En el sentido de que nunca he seguido las modas o tendencias. Mi máxima es: “Si voy a formar parte de la industria musical, la industria musical va a tener que cambiar para mí, porque yo no voy a cambiar para ella”.

 

La canción que da nombre al disco aborda la problemática de la discriminación racial que sigue tan latente en Estados Unidos y de la que nosotros estamos al tanto por casos puntuales que pasan de vuestras calles a nuestro televisor. ¿Cuál es la situación real?
La situación real es que existe una gran distancia entre las autoridades y las relaciones raciales. Siempre ha sido un reto para América, pero ahora más que nunca. Lo que hace que este problema sea cada vez más notorio es la tecnología y cómo cualquiera puede grabar estas situaciones. Ahora estos problemas raciales no quedan reducidos a un lugar, están en el salón de todos a través de nuestro televisor.

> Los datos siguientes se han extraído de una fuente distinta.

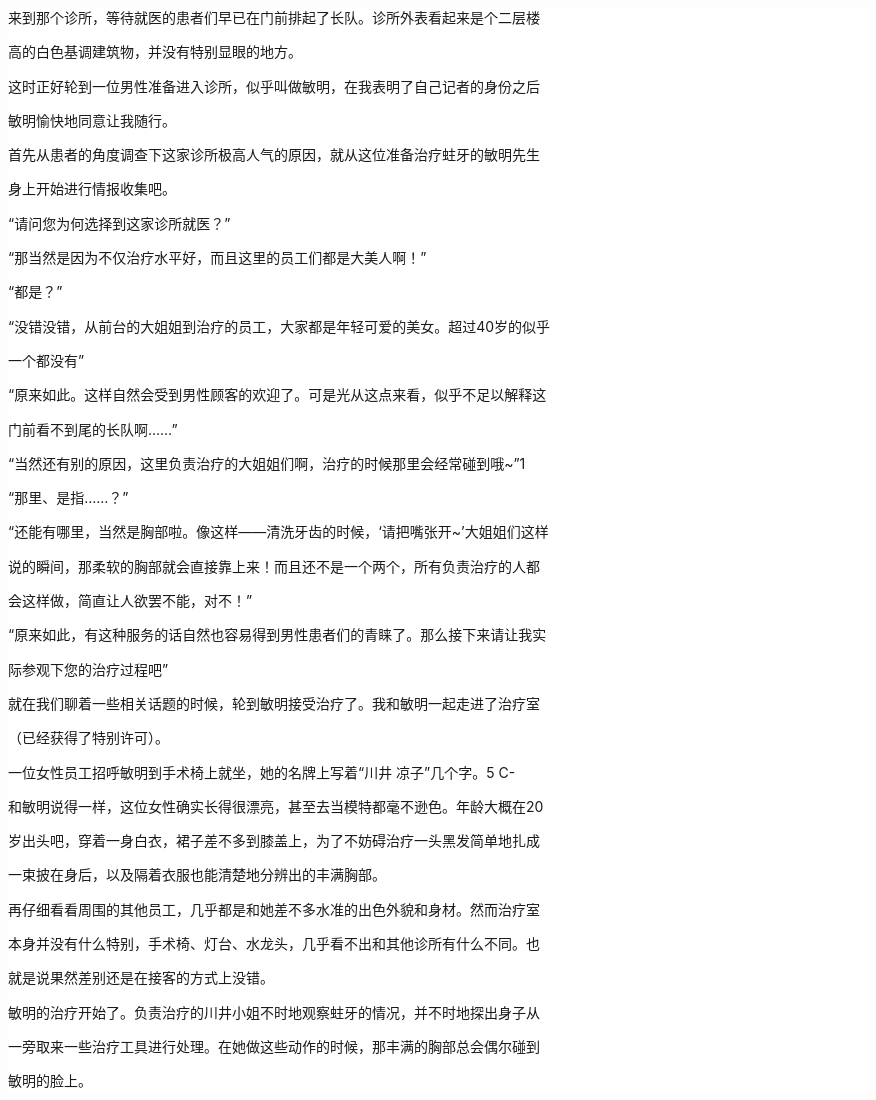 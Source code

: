 来到那个诊所，等待就医的患者们早已在门前排起了长队。诊所外表看起来是个二层楼

高的白色基调建筑物，并没有特别显眼的地方。

这时正好轮到一位男性准备进入诊所，似乎叫做敏明，在我表明了自己记者的身份之后

敏明愉快地同意让我随行。

首先从患者的角度调查下这家诊所极高人气的原因，就从这位准备治疗蛀牙的敏明先生

身上开始进行情报收集吧。



“请问您为何选择到这家诊所就医？”

“那当然是因为不仅治疗水平好，而且这里的员工们都是大美人啊！”

“都是？”

“没错没错，从前台的大姐姐到治疗的员工，大家都是年轻可爱的美女。超过40岁的似乎

一个都没有”

“原来如此。这样自然会受到男性顾客的欢迎了。可是光从这点来看，似乎不足以解释这

门前看不到尾的长队啊……”

“当然还有别的原因，这里负责治疗的大姐姐们啊，治疗的时候那里会经常碰到哦~”1

“那里、是指……？”

“还能有哪里，当然是胸部啦。像这样——清洗牙齿的时候，‘请把嘴张开~’大姐姐们这样

说的瞬间，那柔软的胸部就会直接靠上来！而且还不是一个两个，所有负责治疗的人都

会这样做，简直让人欲罢不能，对不！”

“原来如此，有这种服务的话自然也容易得到男性患者们的青睐了。那么接下来请让我实

际参观下您的治疗过程吧”

就在我们聊着一些相关话题的时候，轮到敏明接受治疗了。我和敏明一起走进了治疗室

（已经获得了特别许可）。

一位女性员工招呼敏明到手术椅上就坐，她的名牌上写着“川井  凉子”几个字。5   C-

和敏明说得一样，这位女性确实长得很漂亮，甚至去当模特都毫不逊色。年龄大概在20

岁出头吧，穿着一身白衣，裙子差不多到膝盖上，为了不妨碍治疗一头黑发简单地扎成

一束披在身后，以及隔着衣服也能清楚地分辨出的丰满胸部。

再仔细看看周围的其他员工，几乎都是和她差不多水准的出色外貌和身材。然而治疗室

本身并没有什么特别，手术椅、灯台、水龙头，几乎看不出和其他诊所有什么不同。也

就是说果然差别还是在接客的方式上没错。

敏明的治疗开始了。负责治疗的川井小姐不时地观察蛀牙的情况，并不时地探出身子从

一旁取来一些治疗工具进行处理。在她做这些动作的时候，那丰满的胸部总会偶尔碰到

敏明的脸上。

Lo que toca es hacer que pase de nuestro salón a esos otros lugares en los que toman las decisiones sobre cómo paliar este problema, porque si no hacemos algo pronto desestabilizará el país. Es un punto definitivo que está en plena ebullición. Yo diría que estamos en un punto de inflexión y que en función de cómo reaccionemos iremos hacia un lado u otro. A través del arte, educación, conversaciones, medios… todo el mundo tiene que ser consciente del enorme problema que tenemos.

 

Tú lo reivindicas en tus canciones. Siempre lo has hecho.
Nunca he tenido problema en hacerlo. Más bien, nunca he podido evitarlo. Ni he querido.

 

¿Tiene consecuencias posicionarse política y socialmente?
Hay veces que ves cómo la gente se echa atrás, pero no me preocupan las consecuencias negativas de mostrar mi opinión mientras haya consecuencias positivas que se deriven de ella. Esas son las verdaderas consecuencias, las que importan. No puedes ir por la vida preocupándote por las consecuencias, porque entonces te quedas parado.

 

¿Sin límite?
No creo que el arte entienda de limitaciones más allá del buen gusto (risas). El único límite que puedo afirmar es que nunca defenderé cualquier actitud beligerante.

 

Después de grabar este disco has dicho que no has dejado ninguna piedra sin levantar, pero algo quedará por hacer.
Bueno, estar otros diez años con los Innocent Criminals, eso desde luego. No quiero volver a estar tanto tiempo separado de ellos de ninguna manera. Quiero hacer otro álbum con Charlie Musselwhite, eso será lo siguiente. O un disco instrumental: slide guitar y yo. En Long Island conocí a John Monteleone, que me está haciendo una guitarra increíble. Puede que el disco trate sobre la historia de un luthier y un músico; y de cómo se forjó la creación de la guitarra. Con los Innocent Criminals creo que toca un disco fe puro reggae…. Sí, diría que esas son mis tres metas ahora mismo. Mis tres cosas por hacer. Mis tres piedras por levantar.